Task objective
The answer must consist of each line of the records below that contains the string "order".

(Rendered images with source text)

:::

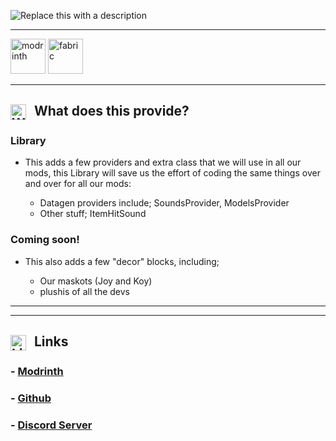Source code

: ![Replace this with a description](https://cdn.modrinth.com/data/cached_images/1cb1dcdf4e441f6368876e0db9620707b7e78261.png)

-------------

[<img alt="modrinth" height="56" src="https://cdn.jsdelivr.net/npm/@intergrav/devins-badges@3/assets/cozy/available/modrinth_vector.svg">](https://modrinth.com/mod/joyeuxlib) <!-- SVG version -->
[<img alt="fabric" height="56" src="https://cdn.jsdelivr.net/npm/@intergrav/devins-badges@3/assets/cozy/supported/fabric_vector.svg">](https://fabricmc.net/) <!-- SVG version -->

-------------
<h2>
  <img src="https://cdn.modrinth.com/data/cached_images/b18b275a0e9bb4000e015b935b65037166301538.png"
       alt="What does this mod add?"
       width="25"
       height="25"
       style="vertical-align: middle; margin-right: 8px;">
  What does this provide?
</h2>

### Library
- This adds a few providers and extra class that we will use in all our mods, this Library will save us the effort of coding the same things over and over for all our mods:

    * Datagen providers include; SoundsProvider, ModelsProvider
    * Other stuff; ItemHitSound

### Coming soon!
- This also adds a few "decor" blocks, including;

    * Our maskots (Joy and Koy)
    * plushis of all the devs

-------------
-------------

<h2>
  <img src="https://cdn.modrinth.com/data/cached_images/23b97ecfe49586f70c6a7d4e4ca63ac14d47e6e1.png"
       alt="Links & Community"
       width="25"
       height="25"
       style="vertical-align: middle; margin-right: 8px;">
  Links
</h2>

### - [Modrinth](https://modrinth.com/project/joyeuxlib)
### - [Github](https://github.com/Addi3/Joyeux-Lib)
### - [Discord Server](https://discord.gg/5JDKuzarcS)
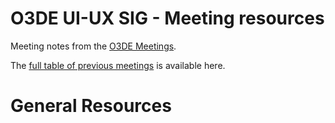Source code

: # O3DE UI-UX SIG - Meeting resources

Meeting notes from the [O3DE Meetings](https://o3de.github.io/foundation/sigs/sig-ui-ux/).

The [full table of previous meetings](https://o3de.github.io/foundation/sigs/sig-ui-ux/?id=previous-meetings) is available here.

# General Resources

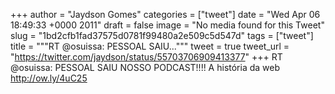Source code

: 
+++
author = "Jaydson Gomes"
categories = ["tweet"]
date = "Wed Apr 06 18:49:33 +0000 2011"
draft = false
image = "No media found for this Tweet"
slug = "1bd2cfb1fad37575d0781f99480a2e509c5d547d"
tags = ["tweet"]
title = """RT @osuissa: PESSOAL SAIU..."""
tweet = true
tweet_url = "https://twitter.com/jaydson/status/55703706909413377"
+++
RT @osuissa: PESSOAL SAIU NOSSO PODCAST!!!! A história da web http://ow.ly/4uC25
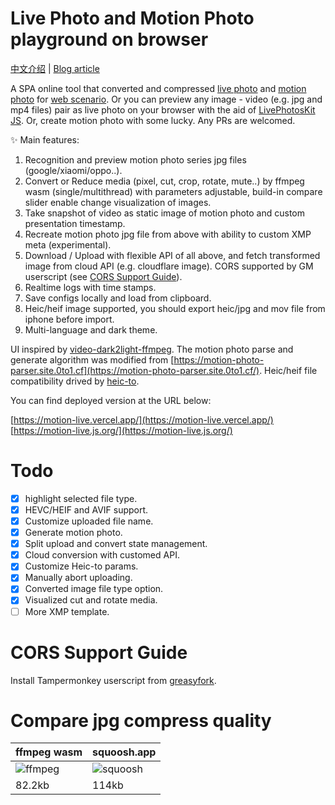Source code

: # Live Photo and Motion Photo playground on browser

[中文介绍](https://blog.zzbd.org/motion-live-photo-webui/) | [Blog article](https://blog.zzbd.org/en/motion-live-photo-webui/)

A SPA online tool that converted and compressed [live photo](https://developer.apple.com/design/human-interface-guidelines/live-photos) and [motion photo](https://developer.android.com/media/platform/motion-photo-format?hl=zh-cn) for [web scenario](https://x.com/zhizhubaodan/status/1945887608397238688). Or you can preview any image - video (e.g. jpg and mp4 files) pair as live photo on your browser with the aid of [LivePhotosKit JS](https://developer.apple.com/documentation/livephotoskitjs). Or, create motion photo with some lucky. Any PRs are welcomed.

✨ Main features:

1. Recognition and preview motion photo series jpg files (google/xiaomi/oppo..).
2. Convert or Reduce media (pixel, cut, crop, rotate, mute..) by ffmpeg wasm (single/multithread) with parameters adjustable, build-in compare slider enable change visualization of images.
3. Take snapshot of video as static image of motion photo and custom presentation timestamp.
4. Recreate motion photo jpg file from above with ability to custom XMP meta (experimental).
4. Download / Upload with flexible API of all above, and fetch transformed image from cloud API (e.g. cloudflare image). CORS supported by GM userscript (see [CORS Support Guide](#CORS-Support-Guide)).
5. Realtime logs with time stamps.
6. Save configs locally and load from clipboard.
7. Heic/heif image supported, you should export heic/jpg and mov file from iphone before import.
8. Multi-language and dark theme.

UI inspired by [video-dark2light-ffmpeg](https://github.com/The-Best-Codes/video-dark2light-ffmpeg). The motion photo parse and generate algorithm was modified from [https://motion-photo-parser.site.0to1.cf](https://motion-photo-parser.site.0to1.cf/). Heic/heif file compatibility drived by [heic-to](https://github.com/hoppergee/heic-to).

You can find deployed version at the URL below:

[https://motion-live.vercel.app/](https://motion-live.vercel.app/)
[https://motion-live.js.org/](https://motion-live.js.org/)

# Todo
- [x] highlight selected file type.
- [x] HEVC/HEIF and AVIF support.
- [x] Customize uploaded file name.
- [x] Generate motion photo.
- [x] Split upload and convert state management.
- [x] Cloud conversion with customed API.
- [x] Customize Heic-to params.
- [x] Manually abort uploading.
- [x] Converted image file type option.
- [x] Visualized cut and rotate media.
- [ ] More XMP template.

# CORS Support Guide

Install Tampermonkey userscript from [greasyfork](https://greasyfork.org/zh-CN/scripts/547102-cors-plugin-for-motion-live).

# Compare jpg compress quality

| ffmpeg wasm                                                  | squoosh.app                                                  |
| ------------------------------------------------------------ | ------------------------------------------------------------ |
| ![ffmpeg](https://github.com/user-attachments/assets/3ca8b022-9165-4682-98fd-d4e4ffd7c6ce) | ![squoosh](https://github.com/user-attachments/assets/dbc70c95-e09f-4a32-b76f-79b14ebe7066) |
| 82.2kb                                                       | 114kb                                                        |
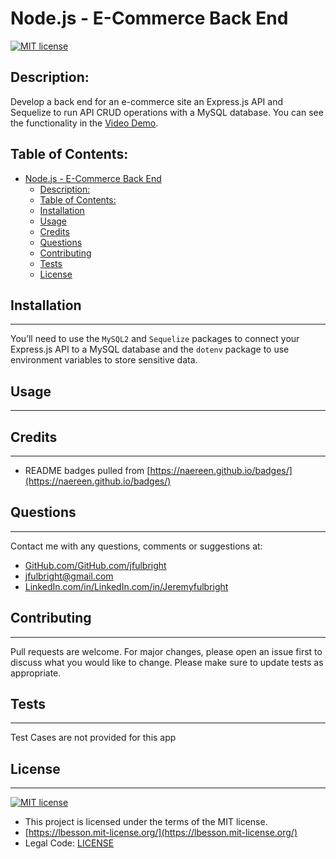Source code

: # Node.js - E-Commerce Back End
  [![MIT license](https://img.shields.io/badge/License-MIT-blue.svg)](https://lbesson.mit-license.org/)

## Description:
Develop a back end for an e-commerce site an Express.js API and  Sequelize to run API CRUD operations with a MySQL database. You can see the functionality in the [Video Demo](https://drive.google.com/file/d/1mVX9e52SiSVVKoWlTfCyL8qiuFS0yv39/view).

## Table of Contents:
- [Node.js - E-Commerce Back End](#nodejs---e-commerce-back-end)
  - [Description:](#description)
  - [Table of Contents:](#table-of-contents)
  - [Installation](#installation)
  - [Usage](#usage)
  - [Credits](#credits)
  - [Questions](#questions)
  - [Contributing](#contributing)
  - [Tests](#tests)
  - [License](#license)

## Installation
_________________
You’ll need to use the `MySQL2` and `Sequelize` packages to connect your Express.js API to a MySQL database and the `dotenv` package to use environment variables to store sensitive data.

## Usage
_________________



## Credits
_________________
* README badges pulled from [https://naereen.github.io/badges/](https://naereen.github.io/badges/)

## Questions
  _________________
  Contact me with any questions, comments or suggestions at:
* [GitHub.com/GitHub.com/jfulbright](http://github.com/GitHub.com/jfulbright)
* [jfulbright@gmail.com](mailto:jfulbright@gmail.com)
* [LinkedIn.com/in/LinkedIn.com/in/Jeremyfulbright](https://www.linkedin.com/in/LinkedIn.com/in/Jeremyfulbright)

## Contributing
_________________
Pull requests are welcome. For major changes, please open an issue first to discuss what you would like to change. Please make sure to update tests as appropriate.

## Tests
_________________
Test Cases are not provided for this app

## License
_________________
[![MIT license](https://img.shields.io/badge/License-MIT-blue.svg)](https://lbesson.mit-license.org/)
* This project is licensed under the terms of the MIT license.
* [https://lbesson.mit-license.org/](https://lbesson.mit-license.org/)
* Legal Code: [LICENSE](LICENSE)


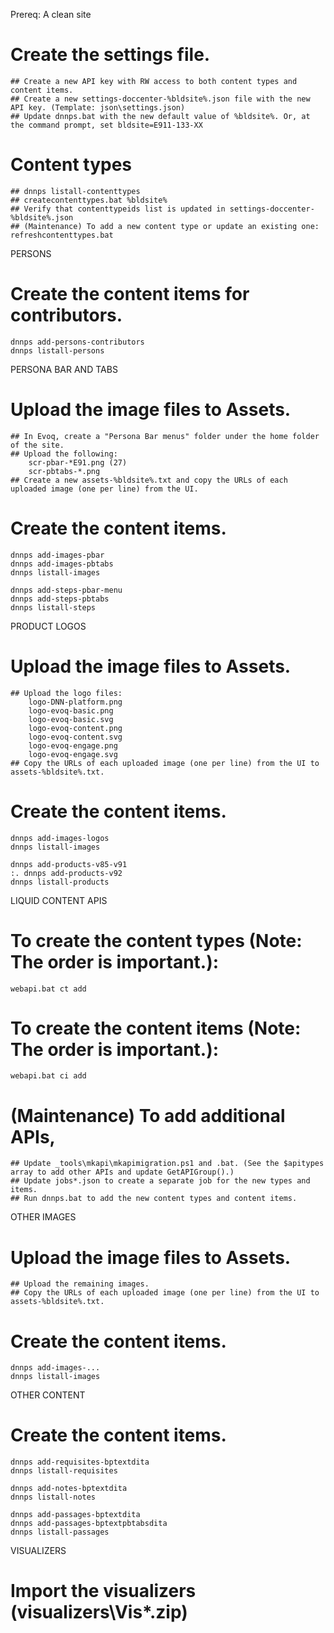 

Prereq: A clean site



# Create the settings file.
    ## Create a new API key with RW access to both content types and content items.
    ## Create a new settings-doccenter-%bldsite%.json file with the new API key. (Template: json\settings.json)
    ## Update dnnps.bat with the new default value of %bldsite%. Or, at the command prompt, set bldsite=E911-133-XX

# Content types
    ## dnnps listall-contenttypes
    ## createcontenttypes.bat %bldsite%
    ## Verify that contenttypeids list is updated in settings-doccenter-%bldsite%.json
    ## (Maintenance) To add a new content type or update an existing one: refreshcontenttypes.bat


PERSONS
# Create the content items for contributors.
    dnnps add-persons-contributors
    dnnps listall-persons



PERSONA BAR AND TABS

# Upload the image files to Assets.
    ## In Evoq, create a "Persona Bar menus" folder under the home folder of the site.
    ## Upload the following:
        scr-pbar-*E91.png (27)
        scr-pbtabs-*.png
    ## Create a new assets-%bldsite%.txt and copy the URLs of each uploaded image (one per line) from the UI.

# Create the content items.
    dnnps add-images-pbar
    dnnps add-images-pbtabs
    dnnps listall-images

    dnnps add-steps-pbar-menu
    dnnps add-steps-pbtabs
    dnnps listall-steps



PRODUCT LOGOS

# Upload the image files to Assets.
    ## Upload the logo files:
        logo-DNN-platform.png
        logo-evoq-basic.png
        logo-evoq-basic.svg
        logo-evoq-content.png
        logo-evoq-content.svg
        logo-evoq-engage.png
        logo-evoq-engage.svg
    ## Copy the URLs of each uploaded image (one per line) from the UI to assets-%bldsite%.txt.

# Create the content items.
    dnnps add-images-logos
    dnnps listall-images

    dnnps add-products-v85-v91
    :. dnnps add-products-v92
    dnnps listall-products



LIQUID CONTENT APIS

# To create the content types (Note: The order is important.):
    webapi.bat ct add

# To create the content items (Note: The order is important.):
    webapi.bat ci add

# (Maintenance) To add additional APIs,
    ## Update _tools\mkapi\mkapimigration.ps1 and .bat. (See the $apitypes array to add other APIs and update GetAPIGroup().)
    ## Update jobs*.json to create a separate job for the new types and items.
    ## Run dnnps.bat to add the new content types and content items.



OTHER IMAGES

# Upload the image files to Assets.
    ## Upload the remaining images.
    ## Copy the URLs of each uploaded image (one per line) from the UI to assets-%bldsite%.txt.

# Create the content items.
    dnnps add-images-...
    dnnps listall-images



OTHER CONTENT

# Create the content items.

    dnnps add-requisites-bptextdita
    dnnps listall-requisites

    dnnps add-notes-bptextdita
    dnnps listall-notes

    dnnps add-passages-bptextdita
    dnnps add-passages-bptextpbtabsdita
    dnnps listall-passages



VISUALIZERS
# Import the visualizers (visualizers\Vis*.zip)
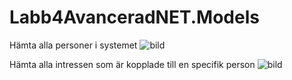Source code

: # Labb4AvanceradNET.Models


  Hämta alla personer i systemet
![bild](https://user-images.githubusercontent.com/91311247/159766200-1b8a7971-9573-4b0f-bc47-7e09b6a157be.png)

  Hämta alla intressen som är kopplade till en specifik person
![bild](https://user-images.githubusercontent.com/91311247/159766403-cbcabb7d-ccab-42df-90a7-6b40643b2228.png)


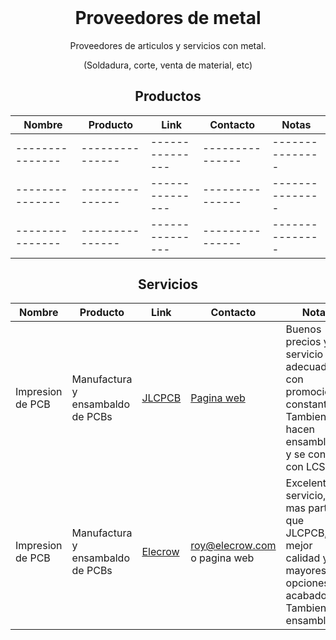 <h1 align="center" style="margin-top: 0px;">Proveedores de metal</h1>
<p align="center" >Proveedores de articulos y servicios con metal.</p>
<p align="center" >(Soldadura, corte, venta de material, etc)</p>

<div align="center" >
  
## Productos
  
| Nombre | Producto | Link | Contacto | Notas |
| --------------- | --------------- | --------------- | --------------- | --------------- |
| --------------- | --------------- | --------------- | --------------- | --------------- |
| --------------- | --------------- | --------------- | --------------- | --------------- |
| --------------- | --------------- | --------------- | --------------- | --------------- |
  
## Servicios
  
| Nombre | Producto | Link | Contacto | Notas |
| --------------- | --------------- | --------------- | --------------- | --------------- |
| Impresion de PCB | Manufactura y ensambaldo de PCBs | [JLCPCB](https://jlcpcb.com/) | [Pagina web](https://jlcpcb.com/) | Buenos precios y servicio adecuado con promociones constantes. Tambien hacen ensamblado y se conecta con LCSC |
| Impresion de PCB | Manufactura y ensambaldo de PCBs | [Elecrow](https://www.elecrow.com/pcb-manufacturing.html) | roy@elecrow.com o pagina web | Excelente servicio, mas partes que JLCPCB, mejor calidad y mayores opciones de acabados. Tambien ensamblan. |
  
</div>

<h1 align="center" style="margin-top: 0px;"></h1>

:::

Result
# To create the content types (Note: The order is important.):
# To create the content items (Note: The order is important.):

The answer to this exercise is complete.